Befinden sich die Gewerkschaften also in einer Lage wie die bedauernswerten Geschöpfe aus Alice im Wunderland, die auf einem Laufband immer schneller laufen müssen, um bestenfalls nicht zurückzufallen – was dann in der Regel natürlich dennoch ihr Schicksal ist? Grundsätzlich ja. Aber es gibt auch Elemente, die zeigen, wie sich das Kräfteverhältnis ändern lassen könnte. So der von vielen als chancenlos belächelte Arbeitskampf Verdis bei Amazon: Fünf Jahre dauert die Auseinandersetzung an, und immer noch ist kein Durchbruch in Sicht, doch der Organisationsgrad und die Kampferfahrung, Streikfähigkeit und internationale Vernetzung der Kämpfe wachsen real. Seit zehn Jahren ist die IG Metall dabei, konfliktorientierte Organizing-Konzepte in ihre Strategie zu integrieren – mit wachsendem Erfolg, auch wenn das vom medialen Mainstream bislang nicht wahrgenommen wird.

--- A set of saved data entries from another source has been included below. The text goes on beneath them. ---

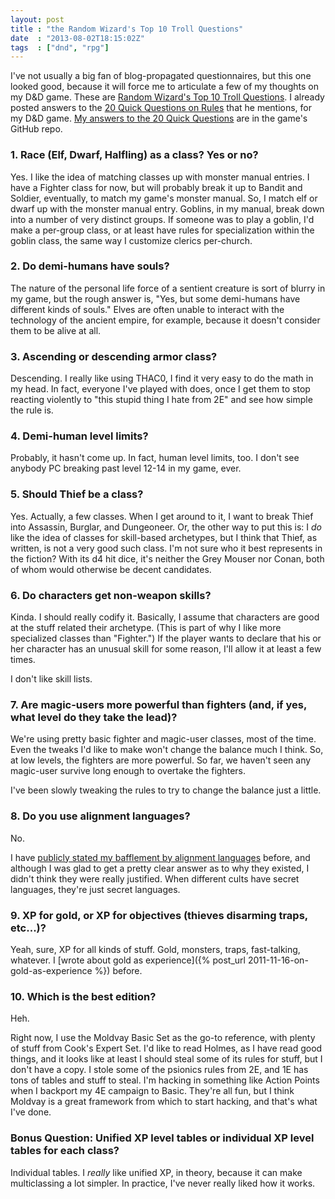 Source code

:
```yaml
---
layout: post
title : "the Random Wizard's Top 10 Troll Questions"
date  : "2013-08-02T18:15:02Z"
tags  : ["dnd", "rpg"]
---
```

I've not usually a big fan of blog-propagated questionnaires, but this one
looked good, because it will force me to articulate a few of my thoughts on my
D&D game.  These are [Random Wizard's Top 10 Troll
Questions](http://randomwizard.blogspot.com/2013/07/top-ten-troll-questions-for-your-game.html).
I already posted answers to the [20 Quick Questions on
Rules](http://untimately.blogspot.com/2012/02/20-quick-questions-rules.html)
that he mentions, for my D&D game.  [My answers to the 20 Quick
Questions](https://github.com/rjbs/RPG-Beyond/blob/master/FAQ.mkdn) are in the
game's GitHub repo.

### 1. Race (Elf, Dwarf, Halfling) as a class?  Yes or no?

Yes.  I like the idea of matching classes up with monster manual entries.  I
have a Fighter class for now, but will probably break it up to Bandit and
Soldier, eventually, to match my game's monster manual.  So, I match elf or
dwarf up with the monster manual entry.  Goblins, in my manual, break down into
a number of very distinct groups.  If someone was to play a goblin, I'd make a
per-group class, or at least have rules for specialization within the goblin
class, the same way I customize clerics per-church.

### 2. Do demi-humans have souls?

The nature of the personal life force of a sentient creature is sort of
blurry in my game, but the rough answer is, "Yes, but some demi-humans have
different kinds of souls."  Elves are often unable to interact with the
technology of the ancient empire, for example, because it doesn't consider them
to be alive at all.

### 3. Ascending or descending armor class?

Descending.  I really like using THAC0, I find it very easy to do the math in
my head.  In fact, everyone I've played with does, once I get them to stop
reacting violently to "this stupid thing I hate from 2E" and see how simple the
rule is.

### 4. Demi-human level limits?

Probably, it hasn't come up.  In fact, human level limits, too.  I don't see
anybody PC breaking past level 12-14 in my game, ever.

### 5. Should Thief be a class?

Yes.  Actually, a few classes.  When I get around to it, I want to break Thief
into Assassin, Burglar, and Dungeoneer.  Or, the other way to put this is: I
*do* like the idea of classes for skill-based archetypes, but I think that
Thief, as written, is not a very good such class.  I'm not sure who it best
represents in the fiction?  With its d4 hit dice, it's neither the Grey Mouser
nor Conan, both of whom would otherwise be decent candidates.

### 6. Do characters get non-weapon skills?

Kinda.  I should really codify it.  Basically, I assume that characters are
good at the stuff related their archetype.  (This is part of why I like more
specialized classes than "Fighter.")  If the player wants to declare that his
or her character has an unusual skill for some reason, I'll allow it at least a
few times.

I don't like skill lists.

### 7. Are magic-users more powerful than fighters (and, if yes, what level do they take the lead)?

We're using pretty basic fighter and magic-user classes, most of the time.
Even the tweaks I'd like to make won't change the balance much I think.  So, at
low levels, the fighters are more powerful.  So far, we haven't seen any
magic-user survive long enough to overtake the fighters.

I've been slowly tweaking the rules to try to change the balance just a little.

### 8. Do you use alignment languages?

No.

I have [publicly stated my bafflement by alignment
languages](http://rpg.stackexchange.com/questions/10032/whats-the-deal-with-alignment-languages)
before, and although I was glad to get a pretty clear answer as to why they
existed, I didn't think they were really justified.  When different cults have
secret languages, they're just secret languages.

### 9. XP for gold, or XP for objectives (thieves disarming traps, etc...)?

Yeah, sure, XP for all kinds of stuff.  Gold, monsters, traps, fast-talking,
whatever.  I [wrote about gold as
experience]({% post_url 2011-11-16-on-gold-as-experience %}) before.

### 10. Which is the best edition?

Heh.

Right now, I use the Moldvay Basic Set as the go-to reference, with plenty of
stuff from Cook's Expert Set.  I'd like to read Holmes, as I have read good
things, and it looks like at least I should steal some of its rules for stuff,
but I don't have a copy.  I stole some of the psionics rules from 2E, and 1E
has tons of tables and stuff to steal.  I'm hacking in something like Action
Points when I backport my 4E campaign to Basic.  They're all fun, but I think
Moldvay is a great framework from which to start hacking, and that's what I've
done.

### Bonus Question: Unified XP level tables or individual XP level tables for each class?

Individual tables.  I *really* like unified XP, in theory, because it can make multiclassing a lot simpler.  In practice, I've never really liked how it works.
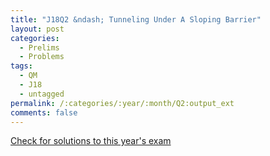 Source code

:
 ```yaml
---
title: "J18Q2 &ndash; Tunneling Under A Sloping Barrier"
layout: post
categories:
  - Prelims
  - Problems
tags:
  - QM
  - J18
  - untagged
permalink: /:categories/:year/:month/Q2:output_ext
comments: false
---
```

<object data="2018J2Q.pdf" type="application/pdf" width="100%" height="500"></object>
<div class="message"><a href='https://princetonprelim.com/prelim/40/'>Check for solutions to this year's exam</a></div> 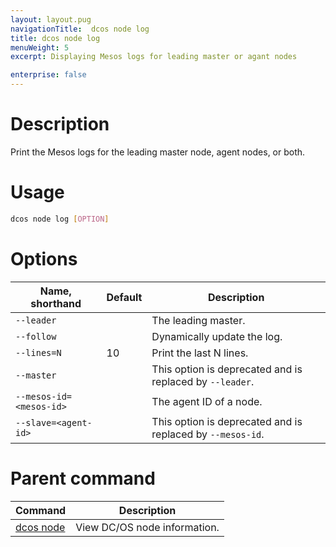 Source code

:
 ```yaml
---
layout: layout.pug
navigationTitle:  dcos node log
title: dcos node log
menuWeight: 5
excerpt: Displaying Mesos logs for leading master or agant nodes

enterprise: false
---
```



# Description
Print the Mesos logs for the leading master node, agent nodes, or both.

# Usage

```bash
dcos node log [OPTION]
```

# Options

| Name, shorthand | Default | Description |
|---------|-------------|-------------|
| `--leader`   |             |  The leading master. |
| `--follow`   |             |  Dynamically update the log. |
| `--lines=N`   |     10      |  Print the last N lines. |
| `--master`   |             |  This option is deprecated and is replaced by `--leader`. |
| `--mesos-id=<mesos-id>`   |             | The agent ID of a node. |
| `--slave=<agent-id>`   |             | This option is deprecated and is replaced by `--mesos-id`. |

# Parent command

| Command | Description |
|---------|-------------|
| [dcos node](/1.11/cli/command-reference/dcos-node/) | View DC/OS node information. |

<!-- # Examples -->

Krankenschwestern und -pfleger gewinnen bundesweit Terrain im Streit für eine bessere Personalausstattung an Krankenhäusern – mit politischen Streiks, auch wenn sich bislang niemand traut, die Dinge beim Namen zu nennen. Diese Versuche mögen heute bescheiden erscheinen. Und doch: Relevante Teile der neuen Arbeiterinnenklasse organisieren sich, treten in Auseinandersetzungen, und manchmal gewinnen sie sogar. Die reale Verschiebung der Kräfteverhältnisse wird eher aus dieser Richtung kommen als aus den Strategieabteilungen der Zentralen.